_What is required_: Because the copy must hold no pictures, return the data below with all of its words intact.

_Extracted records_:
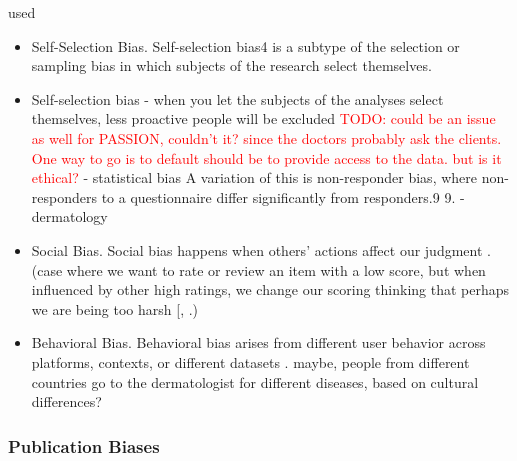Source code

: \documentclass[12pt, a4paper, oneside]{book}   	%
\renewcommand{\todo}[1]{\textcolor{red}{TODO: #1}}
\renewcommand{\paragraph}[1]{%
	\subsubsection*{#1}%
}
\newif\ifrawcitationactive
\newcommand{\rawcitationstart}{
	\color{purple}\rawcitationactivetrue
}
\newcommand{\rawcitationend}{
	\color{black}\rawcitationactivefalse
}
\newcommand{\rawcitationusedstart}{\color{violet}}
\newcommand{\rawcitationusedend}{%
	\ifrawcitationactive
	\color{purple}  %
	\else
	\color{black}  %
	\fi
}
\begin{document}
			\rawcitationstart
			used
			\begin{itemize}		
				\rawcitationusedstart
				\item Self-Selection Bias. Self-selection bias4 is a subtype of the selection or sampling bias in which subjects of the research select themselves. \autocite{Mehrabi_2021}
				\item Self-selection bias - when you let the subjects of the analyses select themselves, less proactive people will be excluded \todo{could be an issue as well for PASSION, couldn't it? since the doctors probably ask the clients. One way to go is to default should be to provide access to the data. but is it ethical?} \autocites{Mester_2022}{Mester_2017}- statistical bias
				A variation of this is non-responder bias, where non-responders to a questionnaire differ significantly from responders.9 9. \autocite{Chakraborty_2024} - dermatology
			
				\item Social Bias. Social bias happens when others’ actions affect our judgment \autocite{M9_Baeza-Yates_2018}. (case where we want to rate or review an item with a low score, but when influenced by other high ratings, we change our scoring thinking that perhaps we are being too harsh [\autocite{M9_Baeza-Yates_2018}, \autocite{M151_Wang_2014}.) \autocite{Mehrabi_2021}

				\item Behavioral Bias. Behavioral bias arises from different user behavior across platforms, contexts, or different datasets \autocite{M120_Olteanu_2019}. \autocite{Mehrabi_2021} maybe, people from different countries go to the dermatologist for different diseases, based on cultural differences?
				\rawcitationusedend
				
			\end{itemize}
			\rawcitationend
			
			\paragraph{Publication Biases}
			
\end{document}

_Solution to the exercise_:
Source code

: \documentclass[12pt, a4paper, oneside]{book}   	%
\renewcommand{\todo}[1]{\textcolor{red}{TODO: #1}}
\renewcommand{\paragraph}[1]{%
	\subsubsection*{#1}%
}
\newif\ifrawcitationactive
\newcommand{\rawcitationstart}{
	\color{purple}\rawcitationactivetrue
}
\newcommand{\rawcitationend}{
	\color{black}\rawcitationactivefalse
}
\newcommand{\rawcitationusedstart}{\color{violet}}
\newcommand{\rawcitationusedend}{%
	\ifrawcitationactive
	\color{purple}  %
	\else
	\color{black}  %
	\fi
}
\begin{document}
			\rawcitationstart
			used
			\begin{itemize}		
				\rawcitationusedstart
				\item Self-Selection Bias. Self-selection bias4 is a subtype of the selection or sampling bias in which subjects of the research select themselves. \autocite{Mehrabi_2021}
				\item Self-selection bias - when you let the subjects of the analyses select themselves, less proactive people will be excluded \todo{could be an issue as well for PASSION, couldn't it? since the doctors probably ask the clients. One way to go is to default should be to provide access to the data. but is it ethical?} \autocites{Mester_2022}{Mester_2017}- statistical bias
				A variation of this is non-responder bias, where non-responders to a questionnaire differ significantly from responders.9 9. \autocite{Chakraborty_2024} - dermatology
			
				\item Social Bias. Social bias happens when others’ actions affect our judgment \autocite{M9_Baeza-Yates_2018}. (case where we want to rate or review an item with a low score, but when influenced by other high ratings, we change our scoring thinking that perhaps we are being too harsh [\autocite{M9_Baeza-Yates_2018}, \autocite{M151_Wang_2014}.) \autocite{Mehrabi_2021}

				\item Behavioral Bias. Behavioral bias arises from different user behavior across platforms, contexts, or different datasets \autocite{M120_Olteanu_2019}. \autocite{Mehrabi_2021} maybe, people from different countries go to the dermatologist for different diseases, based on cultural differences?
				\rawcitationusedend
				
			\end{itemize}
			\rawcitationend
			
			\paragraph{Publication Biases}
			
\end{document}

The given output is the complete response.